**WORK TO BE COMPLETED:**
The pictures are to be dropped, and the records below are to be restated word for word.

**ENTRIES SHOWN:**
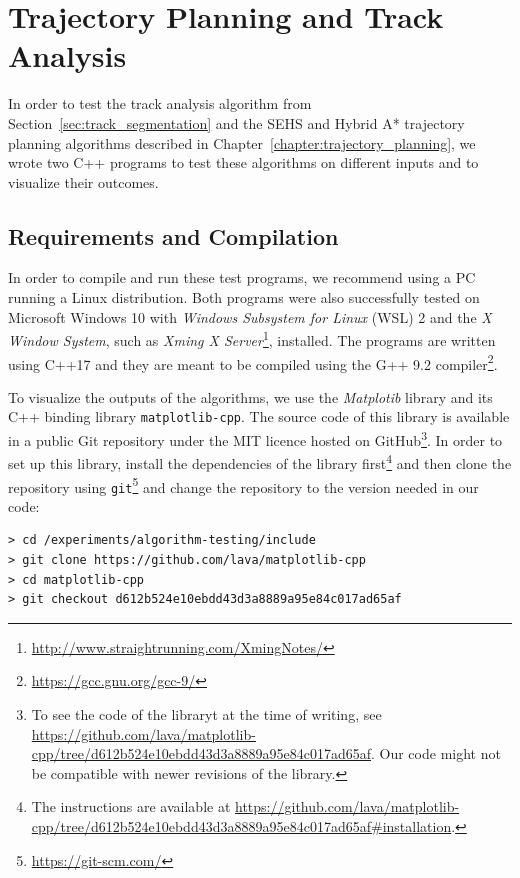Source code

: \section{Trajectory Planning and Track Analysis}

In order to test the track analysis algorithm from Section~\ref{sec:track_segmentation} and the \gls{SEHS} and Hybrid A* trajectory planning algorithms described in Chapter~\ref{chapter:trajectory_planning}, we wrote two C++ programs to test these algorithms on different inputs and to visualize their outcomes.

\subsection{Requirements and Compilation}

In order to compile and run these test programs, we recommend using a PC running a Linux distribution. Both programs were also successfully tested on Microsoft Windows 10 with \textit{Windows Subsystem for Linux} (WSL) 2 and the \textit{X Window System}, such as \textit{Xming X Server}\footnote{\url{http://www.straightrunning.com/XmingNotes/}}, installed. The programs are written using C++17 and they are meant to be compiled using the G++ 9.2 compiler\footnote{\url{https://gcc.gnu.org/gcc-9/}}.

To visualize the outputs of the algorithms, we use the \textit{Matplotib} library and its C++ binding library \texttt{matplotlib-cpp}. The source code of this library is available in a public Git repository under the MIT licence hosted on GitHub\footnote{To see the code of the libraryt at the time of writing, see \url{https://github.com/lava/matplotlib-cpp/tree/d612b524e10ebdd43d3a8889a95e84c017ad65af}. Our code might not be compatible with newer revisions of the library.}. In order to set up this library, install the dependencies of the library first\footnote{The instructions are available at \url{https://github.com/lava/matplotlib-cpp/tree/d612b524e10ebdd43d3a8889a95e84c017ad65af#installation}.} and then clone the repository using \texttt{git}\footnote{\url{https://git-scm.com/}} and change the repository to the version needed in our code:

\begin{verbatim}
> cd /experiments/algorithm-testing/include
> git clone https://github.com/lava/matplotlib-cpp
> cd matplotlib-cpp
> git checkout d612b524e10ebdd43d3a8889a95e84c017ad65af
\end{verbatim}

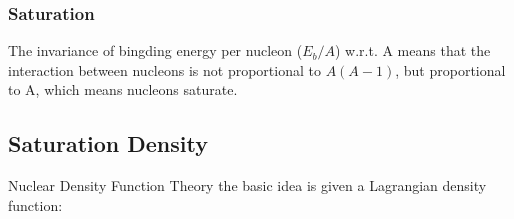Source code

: \subsubsection{Saturation}
The invariance of bingding energy per nucleon ($E_b/A$) w.r.t. A means that
the interaction between nucleons is not proportional to $A(A-1)$, but proportional
to A, which means nucleons saturate.
\subsection{Saturation Density}
Nuclear Density Function Theory
the basic idea is given a Lagrangian density function:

**ANSWER BOX:**
Source code

: \section{Trajectory Planning and Track Analysis}

In order to test the track analysis algorithm from Section~\ref{sec:track_segmentation} and the \gls{SEHS} and Hybrid A* trajectory planning algorithms described in Chapter~\ref{chapter:trajectory_planning}, we wrote two C++ programs to test these algorithms on different inputs and to visualize their outcomes.

\subsection{Requirements and Compilation}

In order to compile and run these test programs, we recommend using a PC running a Linux distribution. Both programs were also successfully tested on Microsoft Windows 10 with \textit{Windows Subsystem for Linux} (WSL) 2 and the \textit{X Window System}, such as \textit{Xming X Server}\footnote{\url{http://www.straightrunning.com/XmingNotes/}}, installed. The programs are written using C++17 and they are meant to be compiled using the G++ 9.2 compiler\footnote{\url{https://gcc.gnu.org/gcc-9/}}.

To visualize the outputs of the algorithms, we use the \textit{Matplotib} library and its C++ binding library \texttt{matplotlib-cpp}. The source code of this library is available in a public Git repository under the MIT licence hosted on GitHub\footnote{To see the code of the libraryt at the time of writing, see \url{https://github.com/lava/matplotlib-cpp/tree/d612b524e10ebdd43d3a8889a95e84c017ad65af}. Our code might not be compatible with newer revisions of the library.}. In order to set up this library, install the dependencies of the library first\footnote{The instructions are available at \url{https://github.com/lava/matplotlib-cpp/tree/d612b524e10ebdd43d3a8889a95e84c017ad65af#installation}.} and then clone the repository using \texttt{git}\footnote{\url{https://git-scm.com/}} and change the repository to the version needed in our code:

\begin{verbatim}
> cd /experiments/algorithm-testing/include
> git clone https://github.com/lava/matplotlib-cpp
> cd matplotlib-cpp
> git checkout d612b524e10ebdd43d3a8889a95e84c017ad65af
\end{verbatim}

Source code

: \subsubsection{Saturation}
The invariance of bingding energy per nucleon ($E_b/A$) w.r.t. A means that
the interaction between nucleons is not proportional to $A(A-1)$, but proportional
to A, which means nucleons saturate.
\subsection{Saturation Density}
Nuclear Density Function Theory
the basic idea is given a Lagrangian density function:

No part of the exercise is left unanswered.